GraspSplats: Efficient Manipulation with 3D Feature Splatting
This addresses the need for practical robot manipulation with efficient part localization, though it appears incremental by improving on existing methods like NeRFs and point-based approaches.
The paper tackles the problem of enabling robots to perform efficient and zero-shot grasping of object parts by bridging the 2D-to-3D gap in representations, proposing GraspSplats which generates high-quality scene representations in under 60 seconds and significantly outperforms existing methods in diverse task settings.

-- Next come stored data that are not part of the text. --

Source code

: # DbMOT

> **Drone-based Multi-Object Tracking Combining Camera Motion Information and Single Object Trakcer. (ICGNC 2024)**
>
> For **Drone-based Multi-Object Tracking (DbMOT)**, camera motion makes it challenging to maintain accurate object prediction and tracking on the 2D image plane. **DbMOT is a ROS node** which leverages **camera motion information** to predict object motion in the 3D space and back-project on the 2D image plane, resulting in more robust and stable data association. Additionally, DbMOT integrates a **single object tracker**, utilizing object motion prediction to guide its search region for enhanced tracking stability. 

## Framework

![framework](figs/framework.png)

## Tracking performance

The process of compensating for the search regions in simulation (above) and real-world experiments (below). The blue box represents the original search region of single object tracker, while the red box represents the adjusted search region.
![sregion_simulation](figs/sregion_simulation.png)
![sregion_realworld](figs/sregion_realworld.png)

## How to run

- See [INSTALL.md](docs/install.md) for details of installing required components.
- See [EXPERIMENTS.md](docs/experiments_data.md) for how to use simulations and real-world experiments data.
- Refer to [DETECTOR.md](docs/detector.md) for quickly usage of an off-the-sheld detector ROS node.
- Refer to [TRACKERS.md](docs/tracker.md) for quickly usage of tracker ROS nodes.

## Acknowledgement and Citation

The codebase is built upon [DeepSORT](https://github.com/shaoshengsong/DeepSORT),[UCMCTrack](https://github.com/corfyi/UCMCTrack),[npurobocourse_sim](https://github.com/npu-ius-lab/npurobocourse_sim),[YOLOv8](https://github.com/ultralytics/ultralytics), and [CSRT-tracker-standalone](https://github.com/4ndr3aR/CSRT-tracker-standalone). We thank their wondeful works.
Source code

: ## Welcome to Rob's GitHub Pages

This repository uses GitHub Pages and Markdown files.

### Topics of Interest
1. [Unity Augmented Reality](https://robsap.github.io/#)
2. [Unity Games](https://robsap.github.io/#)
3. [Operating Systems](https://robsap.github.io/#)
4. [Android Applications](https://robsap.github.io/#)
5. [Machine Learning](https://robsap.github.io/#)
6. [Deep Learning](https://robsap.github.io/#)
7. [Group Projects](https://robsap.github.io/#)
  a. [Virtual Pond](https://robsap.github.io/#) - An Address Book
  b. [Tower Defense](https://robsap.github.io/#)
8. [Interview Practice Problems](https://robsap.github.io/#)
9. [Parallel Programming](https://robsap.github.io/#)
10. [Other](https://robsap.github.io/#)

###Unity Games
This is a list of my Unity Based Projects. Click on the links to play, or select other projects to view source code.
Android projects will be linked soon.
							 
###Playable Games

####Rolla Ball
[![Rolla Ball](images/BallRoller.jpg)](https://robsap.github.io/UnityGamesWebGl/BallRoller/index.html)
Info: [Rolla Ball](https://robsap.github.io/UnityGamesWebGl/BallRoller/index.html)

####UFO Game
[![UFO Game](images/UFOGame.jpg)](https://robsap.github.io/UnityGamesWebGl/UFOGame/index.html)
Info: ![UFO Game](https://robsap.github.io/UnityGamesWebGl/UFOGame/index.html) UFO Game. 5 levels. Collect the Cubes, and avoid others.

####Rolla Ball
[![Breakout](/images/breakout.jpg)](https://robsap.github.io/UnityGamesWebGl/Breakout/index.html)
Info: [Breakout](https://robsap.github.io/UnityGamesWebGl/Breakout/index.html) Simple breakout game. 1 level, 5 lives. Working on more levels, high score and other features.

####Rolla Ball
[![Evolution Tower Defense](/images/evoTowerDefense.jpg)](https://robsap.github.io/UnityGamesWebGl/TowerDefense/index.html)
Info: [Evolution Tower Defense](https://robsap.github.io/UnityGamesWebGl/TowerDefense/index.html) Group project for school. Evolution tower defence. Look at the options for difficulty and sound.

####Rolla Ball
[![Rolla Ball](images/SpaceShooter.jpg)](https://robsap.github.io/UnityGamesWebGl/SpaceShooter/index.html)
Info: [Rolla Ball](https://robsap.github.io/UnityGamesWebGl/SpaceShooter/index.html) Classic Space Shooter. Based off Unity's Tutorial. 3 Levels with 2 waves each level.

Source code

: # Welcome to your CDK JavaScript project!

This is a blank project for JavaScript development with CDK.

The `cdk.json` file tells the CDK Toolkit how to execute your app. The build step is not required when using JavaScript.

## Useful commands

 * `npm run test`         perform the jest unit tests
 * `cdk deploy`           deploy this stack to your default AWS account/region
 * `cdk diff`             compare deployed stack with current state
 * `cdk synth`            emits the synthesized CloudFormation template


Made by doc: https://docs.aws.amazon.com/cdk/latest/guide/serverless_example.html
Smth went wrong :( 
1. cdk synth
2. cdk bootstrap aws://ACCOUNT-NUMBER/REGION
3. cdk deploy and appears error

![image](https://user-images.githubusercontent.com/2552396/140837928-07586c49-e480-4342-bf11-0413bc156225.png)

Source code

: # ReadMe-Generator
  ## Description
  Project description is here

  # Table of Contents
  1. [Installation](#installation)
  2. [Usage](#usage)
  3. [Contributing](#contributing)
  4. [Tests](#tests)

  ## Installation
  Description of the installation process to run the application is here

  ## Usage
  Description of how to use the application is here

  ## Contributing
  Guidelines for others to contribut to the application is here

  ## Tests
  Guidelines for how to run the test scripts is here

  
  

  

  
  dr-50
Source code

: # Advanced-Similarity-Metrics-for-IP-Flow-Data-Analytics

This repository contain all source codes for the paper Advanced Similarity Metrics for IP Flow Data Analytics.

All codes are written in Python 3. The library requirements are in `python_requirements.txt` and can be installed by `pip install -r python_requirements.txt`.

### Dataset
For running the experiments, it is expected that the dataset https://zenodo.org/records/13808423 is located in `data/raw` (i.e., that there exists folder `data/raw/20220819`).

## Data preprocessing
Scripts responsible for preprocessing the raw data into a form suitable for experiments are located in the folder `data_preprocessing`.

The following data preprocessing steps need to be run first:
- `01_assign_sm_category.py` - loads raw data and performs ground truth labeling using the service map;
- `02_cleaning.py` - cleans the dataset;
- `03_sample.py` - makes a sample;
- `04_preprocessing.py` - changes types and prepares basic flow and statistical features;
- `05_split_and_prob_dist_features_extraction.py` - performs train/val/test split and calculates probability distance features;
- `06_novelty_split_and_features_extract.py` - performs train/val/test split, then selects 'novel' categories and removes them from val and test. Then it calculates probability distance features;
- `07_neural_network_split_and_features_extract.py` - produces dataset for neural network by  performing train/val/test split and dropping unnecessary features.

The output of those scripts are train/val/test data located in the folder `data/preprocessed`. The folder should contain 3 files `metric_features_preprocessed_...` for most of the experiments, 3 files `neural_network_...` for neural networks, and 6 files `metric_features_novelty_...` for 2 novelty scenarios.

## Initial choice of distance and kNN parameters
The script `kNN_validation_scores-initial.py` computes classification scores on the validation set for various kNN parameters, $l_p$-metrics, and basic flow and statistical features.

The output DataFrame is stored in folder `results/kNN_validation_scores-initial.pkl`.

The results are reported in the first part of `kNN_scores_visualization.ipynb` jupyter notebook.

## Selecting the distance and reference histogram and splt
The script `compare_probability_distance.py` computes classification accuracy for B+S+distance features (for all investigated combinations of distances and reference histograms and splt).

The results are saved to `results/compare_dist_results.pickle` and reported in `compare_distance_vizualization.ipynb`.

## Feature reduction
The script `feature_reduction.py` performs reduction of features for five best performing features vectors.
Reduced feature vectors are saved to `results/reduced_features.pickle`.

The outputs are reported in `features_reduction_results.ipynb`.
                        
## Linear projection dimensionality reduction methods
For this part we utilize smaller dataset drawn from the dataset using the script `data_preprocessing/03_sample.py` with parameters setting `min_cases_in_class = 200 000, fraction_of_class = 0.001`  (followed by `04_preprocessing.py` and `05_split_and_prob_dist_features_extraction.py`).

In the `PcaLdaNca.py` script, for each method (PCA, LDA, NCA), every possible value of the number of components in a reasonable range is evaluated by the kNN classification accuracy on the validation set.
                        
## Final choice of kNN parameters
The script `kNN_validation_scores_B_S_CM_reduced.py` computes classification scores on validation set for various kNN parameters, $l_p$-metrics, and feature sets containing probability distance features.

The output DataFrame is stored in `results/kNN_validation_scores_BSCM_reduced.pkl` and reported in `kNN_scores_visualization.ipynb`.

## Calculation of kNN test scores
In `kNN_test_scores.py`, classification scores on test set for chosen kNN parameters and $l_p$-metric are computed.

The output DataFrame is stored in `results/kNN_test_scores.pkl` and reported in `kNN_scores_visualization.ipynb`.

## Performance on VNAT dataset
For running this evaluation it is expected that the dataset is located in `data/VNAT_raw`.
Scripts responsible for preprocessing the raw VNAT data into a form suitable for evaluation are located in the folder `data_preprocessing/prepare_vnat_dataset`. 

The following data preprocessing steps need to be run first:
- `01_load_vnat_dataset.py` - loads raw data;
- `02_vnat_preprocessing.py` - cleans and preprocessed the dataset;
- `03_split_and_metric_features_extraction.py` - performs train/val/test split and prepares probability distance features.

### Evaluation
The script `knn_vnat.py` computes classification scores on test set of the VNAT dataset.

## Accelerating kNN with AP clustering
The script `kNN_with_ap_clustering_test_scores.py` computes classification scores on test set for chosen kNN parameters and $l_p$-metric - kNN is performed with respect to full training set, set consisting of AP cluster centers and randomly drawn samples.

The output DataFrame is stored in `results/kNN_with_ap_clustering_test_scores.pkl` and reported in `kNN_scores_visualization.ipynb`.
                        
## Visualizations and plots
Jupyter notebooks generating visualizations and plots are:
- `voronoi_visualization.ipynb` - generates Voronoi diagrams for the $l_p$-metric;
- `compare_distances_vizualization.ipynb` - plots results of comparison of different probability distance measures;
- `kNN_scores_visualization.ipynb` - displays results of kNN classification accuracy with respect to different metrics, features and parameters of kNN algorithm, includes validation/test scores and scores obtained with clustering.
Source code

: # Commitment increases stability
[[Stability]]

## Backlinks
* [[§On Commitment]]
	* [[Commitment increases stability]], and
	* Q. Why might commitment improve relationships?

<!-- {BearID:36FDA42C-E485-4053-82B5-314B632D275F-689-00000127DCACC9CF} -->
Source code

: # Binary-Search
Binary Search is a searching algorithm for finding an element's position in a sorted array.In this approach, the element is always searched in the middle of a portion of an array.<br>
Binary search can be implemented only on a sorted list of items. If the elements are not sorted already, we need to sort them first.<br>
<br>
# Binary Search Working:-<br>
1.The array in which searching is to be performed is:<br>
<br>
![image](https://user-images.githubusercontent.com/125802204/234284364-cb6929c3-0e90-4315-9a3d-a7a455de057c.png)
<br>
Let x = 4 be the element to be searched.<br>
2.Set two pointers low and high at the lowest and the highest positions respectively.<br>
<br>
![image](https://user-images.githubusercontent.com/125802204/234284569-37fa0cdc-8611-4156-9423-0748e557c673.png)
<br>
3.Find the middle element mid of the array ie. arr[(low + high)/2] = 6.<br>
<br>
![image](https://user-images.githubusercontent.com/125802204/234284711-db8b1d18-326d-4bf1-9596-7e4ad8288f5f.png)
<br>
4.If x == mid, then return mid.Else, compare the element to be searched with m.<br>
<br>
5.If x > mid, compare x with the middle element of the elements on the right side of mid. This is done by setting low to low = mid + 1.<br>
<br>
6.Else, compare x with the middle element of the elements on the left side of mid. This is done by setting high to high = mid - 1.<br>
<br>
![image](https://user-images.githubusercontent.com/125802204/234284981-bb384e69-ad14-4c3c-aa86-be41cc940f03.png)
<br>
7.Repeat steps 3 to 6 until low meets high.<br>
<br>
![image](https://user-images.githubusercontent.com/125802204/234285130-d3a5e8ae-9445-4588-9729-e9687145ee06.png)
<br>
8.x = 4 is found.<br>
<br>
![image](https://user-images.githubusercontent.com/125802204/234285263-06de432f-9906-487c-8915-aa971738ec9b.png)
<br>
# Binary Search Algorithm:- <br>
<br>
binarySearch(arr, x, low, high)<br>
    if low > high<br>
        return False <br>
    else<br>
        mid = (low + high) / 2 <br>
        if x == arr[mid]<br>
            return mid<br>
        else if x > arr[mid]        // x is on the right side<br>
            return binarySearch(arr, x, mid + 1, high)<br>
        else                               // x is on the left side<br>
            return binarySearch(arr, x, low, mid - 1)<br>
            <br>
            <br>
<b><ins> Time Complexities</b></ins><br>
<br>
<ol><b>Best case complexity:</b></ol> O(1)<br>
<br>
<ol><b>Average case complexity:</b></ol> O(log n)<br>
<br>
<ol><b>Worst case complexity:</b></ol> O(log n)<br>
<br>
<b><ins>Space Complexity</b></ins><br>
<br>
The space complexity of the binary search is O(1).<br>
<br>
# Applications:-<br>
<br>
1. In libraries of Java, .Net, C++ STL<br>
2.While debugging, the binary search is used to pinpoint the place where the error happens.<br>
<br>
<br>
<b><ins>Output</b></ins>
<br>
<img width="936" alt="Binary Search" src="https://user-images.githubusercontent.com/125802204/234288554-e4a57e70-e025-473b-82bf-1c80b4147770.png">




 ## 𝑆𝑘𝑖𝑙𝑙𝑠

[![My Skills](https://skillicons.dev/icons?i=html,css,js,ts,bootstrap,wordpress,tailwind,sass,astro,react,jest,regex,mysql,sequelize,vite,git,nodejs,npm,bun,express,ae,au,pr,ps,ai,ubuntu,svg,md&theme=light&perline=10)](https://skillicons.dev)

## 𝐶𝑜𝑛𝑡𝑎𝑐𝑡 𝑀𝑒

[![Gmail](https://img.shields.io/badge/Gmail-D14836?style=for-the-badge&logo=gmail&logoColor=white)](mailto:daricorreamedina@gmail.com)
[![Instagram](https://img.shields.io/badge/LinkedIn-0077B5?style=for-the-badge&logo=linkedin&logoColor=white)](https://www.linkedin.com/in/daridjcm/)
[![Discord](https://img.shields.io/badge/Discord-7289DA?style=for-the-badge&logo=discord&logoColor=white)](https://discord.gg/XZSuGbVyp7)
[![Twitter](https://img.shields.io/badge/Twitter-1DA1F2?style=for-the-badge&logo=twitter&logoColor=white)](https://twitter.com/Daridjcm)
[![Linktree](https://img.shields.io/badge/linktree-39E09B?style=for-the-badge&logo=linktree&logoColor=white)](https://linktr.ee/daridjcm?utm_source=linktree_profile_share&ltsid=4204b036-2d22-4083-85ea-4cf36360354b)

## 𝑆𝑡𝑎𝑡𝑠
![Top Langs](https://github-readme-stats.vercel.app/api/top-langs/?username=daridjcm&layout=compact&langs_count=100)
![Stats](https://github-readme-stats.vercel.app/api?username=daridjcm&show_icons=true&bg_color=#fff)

The ability for robots to perform efficient and zero-shot grasping of object parts is crucial for practical applications and is becoming prevalent with recent advances in Vision-Language Models (VLMs). To bridge the 2D-to-3D gap for representations to support such a capability, existing methods rely on neural fields (NeRFs) via differentiable rendering or point-based projection methods. However, we demonstrate that NeRFs are inappropriate for scene changes due to their implicitness and point-based methods are inaccurate for part localization without rendering-based optimization. To amend these issues, we propose GraspSplats. Using depth supervision and a novel reference feature computation method, GraspSplats generates high-quality scene representations in under 60 seconds. We further validate the advantages of Gaussian-based representation by showing that the explicit and optimized geometry in GraspSplats is sufficient to natively support (1) real-time grasp sampling and (2) dynamic and articulated object manipulation with point trackers. With extensive experiments on a Franka robot, we demonstrate that GraspSplats significantly outperforms existing methods under diverse task settings. In particular, GraspSplats outperforms NeRF-based methods like F3RM and LERF-TOGO, and 2D detection methods.